超高齢化社会を迎え、あらゆる仕組みをアップデートする必要に迫られている日本。女性やシニア、外国人をはじめとした多様な人々の力が鍵となる中、それを拒む最大の障壁が、日本独特の働き方「残業」です。

政府も企業も「働き方改革」を叫ぶ今、本当に必要なのはそれぞれの「持論」ではなく、客観的なデータを基にした「ガチ」な対話。

一体なぜ、日本人は長時間労働をしているのか? 歴史、習慣、システム、働く人の思い――2万人を超える調査データを分析し、あらゆる角度から徹底的に残業の実態を解明しています。

心に残ったフレーズ

48ページ9行目
 くどいようですが、はっきりと言えることは、このまま働く人が減っていくと、日本経済が縮小していくだけでなく、いろいろな意味で「不便な世の中」になるということです。
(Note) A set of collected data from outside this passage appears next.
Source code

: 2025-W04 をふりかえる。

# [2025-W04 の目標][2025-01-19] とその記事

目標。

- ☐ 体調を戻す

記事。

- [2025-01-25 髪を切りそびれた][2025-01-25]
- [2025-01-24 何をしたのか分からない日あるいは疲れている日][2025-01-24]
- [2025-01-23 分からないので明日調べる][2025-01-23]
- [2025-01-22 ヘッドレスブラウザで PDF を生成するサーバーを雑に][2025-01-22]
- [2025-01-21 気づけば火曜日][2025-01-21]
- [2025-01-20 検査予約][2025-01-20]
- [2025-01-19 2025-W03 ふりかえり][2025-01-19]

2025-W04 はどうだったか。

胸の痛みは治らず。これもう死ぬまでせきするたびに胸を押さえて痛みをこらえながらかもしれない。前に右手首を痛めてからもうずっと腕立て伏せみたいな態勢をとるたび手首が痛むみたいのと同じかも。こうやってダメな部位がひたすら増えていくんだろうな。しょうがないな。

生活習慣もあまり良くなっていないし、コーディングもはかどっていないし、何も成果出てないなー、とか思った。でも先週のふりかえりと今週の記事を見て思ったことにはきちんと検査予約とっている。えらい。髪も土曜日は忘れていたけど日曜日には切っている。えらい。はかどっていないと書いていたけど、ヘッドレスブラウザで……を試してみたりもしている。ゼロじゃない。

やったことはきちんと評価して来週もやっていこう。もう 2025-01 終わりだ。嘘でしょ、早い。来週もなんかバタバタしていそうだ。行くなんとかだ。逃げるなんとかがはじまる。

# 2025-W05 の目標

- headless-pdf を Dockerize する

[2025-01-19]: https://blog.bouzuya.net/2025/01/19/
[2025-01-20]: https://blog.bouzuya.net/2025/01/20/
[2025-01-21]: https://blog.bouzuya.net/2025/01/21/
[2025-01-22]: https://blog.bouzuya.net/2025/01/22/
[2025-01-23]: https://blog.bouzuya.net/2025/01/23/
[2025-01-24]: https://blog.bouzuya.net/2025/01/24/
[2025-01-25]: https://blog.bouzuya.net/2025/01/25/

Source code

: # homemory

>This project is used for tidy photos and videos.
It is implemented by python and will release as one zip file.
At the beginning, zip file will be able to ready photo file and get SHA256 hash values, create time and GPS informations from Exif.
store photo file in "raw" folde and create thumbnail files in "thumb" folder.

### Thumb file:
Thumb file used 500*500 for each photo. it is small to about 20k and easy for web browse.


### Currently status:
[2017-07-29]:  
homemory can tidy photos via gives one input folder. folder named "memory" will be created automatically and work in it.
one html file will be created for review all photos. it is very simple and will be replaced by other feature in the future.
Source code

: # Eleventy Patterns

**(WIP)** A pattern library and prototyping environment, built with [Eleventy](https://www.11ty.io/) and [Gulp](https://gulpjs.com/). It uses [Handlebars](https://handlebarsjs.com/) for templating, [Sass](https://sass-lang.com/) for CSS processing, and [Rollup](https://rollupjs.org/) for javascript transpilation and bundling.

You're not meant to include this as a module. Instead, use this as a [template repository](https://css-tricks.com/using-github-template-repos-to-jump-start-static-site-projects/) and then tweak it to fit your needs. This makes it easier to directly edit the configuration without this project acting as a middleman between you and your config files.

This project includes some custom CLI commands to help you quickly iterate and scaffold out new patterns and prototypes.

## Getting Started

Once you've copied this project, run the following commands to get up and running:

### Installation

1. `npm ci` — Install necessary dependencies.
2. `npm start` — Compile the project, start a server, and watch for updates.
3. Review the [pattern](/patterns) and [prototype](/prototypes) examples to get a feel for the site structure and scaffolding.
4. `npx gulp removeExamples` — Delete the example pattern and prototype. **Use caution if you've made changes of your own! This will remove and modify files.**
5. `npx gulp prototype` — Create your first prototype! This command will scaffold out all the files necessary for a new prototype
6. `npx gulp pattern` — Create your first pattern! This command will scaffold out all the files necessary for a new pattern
そうした中で、残業を減らし、長時間労働を是正していくことは、中長期的に「働く人」を増やし、暮らしやすい世の中を作っていくこと、つまり個人、企業、社会にまたがる「希望」につながっていくのではないか。私はそう考えています。
 「希望学」を提唱する東京大学の玄田有史数授らの調査によると、日本人の「希望(幸せ)」を規定するものの中で割合が最も高かったのは「仕事」です。
 どれだけ年齢を重ねても、育児や介護などを経由しても、気持ちよく仕事をし続けられる働き方を見つけることができれば、それは多くの人にとって「希望」になると言えます。世界に先駆けて高齢社会に突入する日本がそうした「希望」を示すことができれば、ひいては、世界の未来全体へ向けた、より大きな「希望」になるかもしれません。